→ **Task description**
Find the line holding "- Reduced false alerts" in the entries below. Give it again exactly, along with every line after it up to and including the line holding "- Automatic recovery".

___ Given records

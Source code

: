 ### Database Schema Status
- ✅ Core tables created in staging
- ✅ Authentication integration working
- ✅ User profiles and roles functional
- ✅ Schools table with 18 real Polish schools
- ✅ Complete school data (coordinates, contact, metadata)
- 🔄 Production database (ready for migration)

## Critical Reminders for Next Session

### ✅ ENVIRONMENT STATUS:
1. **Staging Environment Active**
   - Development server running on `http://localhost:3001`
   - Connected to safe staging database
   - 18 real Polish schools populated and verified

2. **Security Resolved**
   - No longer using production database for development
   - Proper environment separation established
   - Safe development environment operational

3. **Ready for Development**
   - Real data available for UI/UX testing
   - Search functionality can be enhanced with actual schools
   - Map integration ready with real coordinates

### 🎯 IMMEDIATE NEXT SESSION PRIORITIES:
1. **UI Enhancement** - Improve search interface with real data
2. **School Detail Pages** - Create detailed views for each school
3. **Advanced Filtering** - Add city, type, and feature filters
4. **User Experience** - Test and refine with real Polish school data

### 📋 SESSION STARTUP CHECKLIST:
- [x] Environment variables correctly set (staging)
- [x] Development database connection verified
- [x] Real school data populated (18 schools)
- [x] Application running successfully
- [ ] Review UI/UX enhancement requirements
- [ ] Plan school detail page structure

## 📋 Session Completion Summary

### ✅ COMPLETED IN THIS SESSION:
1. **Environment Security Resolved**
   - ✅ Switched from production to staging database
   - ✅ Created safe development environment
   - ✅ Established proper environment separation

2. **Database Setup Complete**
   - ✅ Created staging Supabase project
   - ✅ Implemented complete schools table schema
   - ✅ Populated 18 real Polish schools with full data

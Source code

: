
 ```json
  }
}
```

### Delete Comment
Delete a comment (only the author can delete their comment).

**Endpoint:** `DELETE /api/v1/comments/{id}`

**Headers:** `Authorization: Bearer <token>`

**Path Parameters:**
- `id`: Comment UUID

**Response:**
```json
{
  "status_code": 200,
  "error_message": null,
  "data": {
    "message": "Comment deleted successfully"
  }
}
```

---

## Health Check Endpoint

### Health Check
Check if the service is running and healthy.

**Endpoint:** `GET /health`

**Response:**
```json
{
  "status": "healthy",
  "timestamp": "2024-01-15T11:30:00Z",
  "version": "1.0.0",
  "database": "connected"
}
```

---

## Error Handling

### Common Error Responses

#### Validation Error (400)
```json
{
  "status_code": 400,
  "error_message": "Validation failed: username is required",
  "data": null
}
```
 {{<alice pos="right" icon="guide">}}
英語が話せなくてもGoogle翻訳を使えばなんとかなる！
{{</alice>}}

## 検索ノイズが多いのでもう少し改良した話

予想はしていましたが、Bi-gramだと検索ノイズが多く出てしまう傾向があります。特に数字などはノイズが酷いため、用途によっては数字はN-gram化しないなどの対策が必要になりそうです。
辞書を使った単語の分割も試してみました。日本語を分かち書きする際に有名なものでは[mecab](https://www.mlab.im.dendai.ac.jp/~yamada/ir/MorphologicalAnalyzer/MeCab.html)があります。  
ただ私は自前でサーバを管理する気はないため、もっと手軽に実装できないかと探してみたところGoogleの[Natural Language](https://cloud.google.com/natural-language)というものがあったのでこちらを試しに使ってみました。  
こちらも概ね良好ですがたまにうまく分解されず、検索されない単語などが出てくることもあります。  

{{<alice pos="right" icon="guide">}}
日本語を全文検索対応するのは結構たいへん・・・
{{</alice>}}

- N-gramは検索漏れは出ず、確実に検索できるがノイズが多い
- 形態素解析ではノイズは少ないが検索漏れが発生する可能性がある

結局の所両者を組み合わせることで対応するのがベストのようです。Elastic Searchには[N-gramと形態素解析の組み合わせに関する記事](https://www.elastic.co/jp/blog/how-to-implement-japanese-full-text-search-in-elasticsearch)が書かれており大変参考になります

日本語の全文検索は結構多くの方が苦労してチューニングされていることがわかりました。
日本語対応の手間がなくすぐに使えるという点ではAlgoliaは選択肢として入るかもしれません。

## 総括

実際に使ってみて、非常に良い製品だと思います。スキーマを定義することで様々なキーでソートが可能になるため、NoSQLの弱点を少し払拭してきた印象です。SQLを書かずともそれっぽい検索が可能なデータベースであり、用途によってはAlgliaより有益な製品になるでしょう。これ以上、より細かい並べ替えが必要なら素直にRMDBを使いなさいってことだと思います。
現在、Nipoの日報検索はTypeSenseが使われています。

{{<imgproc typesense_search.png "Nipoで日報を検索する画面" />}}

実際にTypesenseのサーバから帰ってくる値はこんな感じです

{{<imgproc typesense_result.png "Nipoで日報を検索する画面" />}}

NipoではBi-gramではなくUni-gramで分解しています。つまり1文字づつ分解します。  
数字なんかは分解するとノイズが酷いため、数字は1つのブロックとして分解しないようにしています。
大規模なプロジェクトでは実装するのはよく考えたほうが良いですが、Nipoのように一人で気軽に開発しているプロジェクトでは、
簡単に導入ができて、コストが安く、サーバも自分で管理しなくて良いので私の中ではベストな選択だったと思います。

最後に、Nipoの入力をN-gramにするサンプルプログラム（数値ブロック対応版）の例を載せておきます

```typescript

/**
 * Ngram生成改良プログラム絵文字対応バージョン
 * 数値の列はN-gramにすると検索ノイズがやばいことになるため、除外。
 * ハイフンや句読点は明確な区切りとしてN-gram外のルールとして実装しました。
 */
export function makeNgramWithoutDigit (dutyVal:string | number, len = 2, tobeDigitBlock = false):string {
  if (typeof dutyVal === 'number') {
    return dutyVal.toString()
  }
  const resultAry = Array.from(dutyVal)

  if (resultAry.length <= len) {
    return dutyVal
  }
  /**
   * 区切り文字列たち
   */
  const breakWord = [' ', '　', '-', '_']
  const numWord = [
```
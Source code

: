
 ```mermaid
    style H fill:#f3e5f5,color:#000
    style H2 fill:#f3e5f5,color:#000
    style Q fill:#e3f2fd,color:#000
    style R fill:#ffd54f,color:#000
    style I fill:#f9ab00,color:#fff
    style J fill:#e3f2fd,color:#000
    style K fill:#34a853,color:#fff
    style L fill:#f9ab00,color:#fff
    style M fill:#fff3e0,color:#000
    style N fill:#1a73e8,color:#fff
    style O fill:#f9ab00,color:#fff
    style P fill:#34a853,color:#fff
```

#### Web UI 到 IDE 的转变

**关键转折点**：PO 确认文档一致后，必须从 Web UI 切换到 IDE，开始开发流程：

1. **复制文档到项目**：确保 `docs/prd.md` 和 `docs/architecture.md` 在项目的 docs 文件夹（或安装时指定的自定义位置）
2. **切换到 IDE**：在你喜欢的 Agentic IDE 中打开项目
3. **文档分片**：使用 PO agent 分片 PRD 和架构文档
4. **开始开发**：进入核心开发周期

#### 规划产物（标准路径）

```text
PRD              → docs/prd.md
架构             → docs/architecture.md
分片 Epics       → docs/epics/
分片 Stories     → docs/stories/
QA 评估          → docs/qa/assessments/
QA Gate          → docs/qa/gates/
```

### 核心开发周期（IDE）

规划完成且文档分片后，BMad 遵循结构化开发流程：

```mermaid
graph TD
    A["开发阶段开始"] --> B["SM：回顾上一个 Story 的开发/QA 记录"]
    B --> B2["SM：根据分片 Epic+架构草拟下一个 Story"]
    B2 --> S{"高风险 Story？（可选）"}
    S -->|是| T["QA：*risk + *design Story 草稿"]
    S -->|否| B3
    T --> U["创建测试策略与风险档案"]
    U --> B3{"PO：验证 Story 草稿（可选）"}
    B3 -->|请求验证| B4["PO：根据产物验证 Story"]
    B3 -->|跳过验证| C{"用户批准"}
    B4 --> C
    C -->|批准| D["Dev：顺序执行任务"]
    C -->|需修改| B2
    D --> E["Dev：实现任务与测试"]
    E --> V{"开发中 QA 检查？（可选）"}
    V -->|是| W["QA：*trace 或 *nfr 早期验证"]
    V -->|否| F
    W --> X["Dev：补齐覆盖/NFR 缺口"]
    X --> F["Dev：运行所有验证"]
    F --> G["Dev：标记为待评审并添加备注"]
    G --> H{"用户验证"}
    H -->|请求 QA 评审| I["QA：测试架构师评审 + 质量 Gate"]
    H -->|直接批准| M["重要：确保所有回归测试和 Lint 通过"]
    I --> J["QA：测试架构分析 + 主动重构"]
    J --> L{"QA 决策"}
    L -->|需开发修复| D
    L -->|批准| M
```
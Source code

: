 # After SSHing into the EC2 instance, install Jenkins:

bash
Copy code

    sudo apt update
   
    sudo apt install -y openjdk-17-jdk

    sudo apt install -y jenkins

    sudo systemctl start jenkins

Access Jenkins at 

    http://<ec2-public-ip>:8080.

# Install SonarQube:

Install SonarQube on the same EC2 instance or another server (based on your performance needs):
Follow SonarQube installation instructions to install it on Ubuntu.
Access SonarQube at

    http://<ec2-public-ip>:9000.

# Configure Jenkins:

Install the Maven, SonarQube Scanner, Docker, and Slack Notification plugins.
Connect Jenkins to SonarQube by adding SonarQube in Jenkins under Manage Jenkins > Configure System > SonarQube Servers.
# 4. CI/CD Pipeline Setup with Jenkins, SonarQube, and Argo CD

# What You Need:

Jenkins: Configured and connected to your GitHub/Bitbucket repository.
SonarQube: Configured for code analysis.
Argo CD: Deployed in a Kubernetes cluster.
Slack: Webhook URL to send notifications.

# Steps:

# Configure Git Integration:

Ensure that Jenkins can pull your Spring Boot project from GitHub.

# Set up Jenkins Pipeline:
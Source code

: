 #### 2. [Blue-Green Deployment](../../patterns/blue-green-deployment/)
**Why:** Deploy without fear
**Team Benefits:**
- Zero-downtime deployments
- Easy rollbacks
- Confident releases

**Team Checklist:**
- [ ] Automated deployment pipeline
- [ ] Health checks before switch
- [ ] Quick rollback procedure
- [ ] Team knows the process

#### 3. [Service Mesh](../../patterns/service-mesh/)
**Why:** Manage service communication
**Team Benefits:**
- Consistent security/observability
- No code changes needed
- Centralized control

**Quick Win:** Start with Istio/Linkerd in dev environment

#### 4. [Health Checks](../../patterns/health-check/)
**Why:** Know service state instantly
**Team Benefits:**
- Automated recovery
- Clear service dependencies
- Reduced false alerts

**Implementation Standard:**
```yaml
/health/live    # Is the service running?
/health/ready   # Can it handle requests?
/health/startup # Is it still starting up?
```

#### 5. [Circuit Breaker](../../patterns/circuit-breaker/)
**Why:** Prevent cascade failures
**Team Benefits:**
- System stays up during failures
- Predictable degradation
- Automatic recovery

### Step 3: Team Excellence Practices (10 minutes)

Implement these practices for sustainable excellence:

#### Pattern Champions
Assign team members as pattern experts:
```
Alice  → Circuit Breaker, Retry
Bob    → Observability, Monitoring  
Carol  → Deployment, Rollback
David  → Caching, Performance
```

______

→ **Exercise output**
- Reduced false alerts

**Implementation Standard:**
```yaml
/health/live    # Is the service running?
/health/ready   # Can it handle requests?
/health/startup # Is it still starting up?
```

#### 5. [Circuit Breaker](../../patterns/circuit-breaker/)
**Why:** Prevent cascade failures
**Team Benefits:**
- System stays up during failures
- Predictable degradation
- Automatic recovery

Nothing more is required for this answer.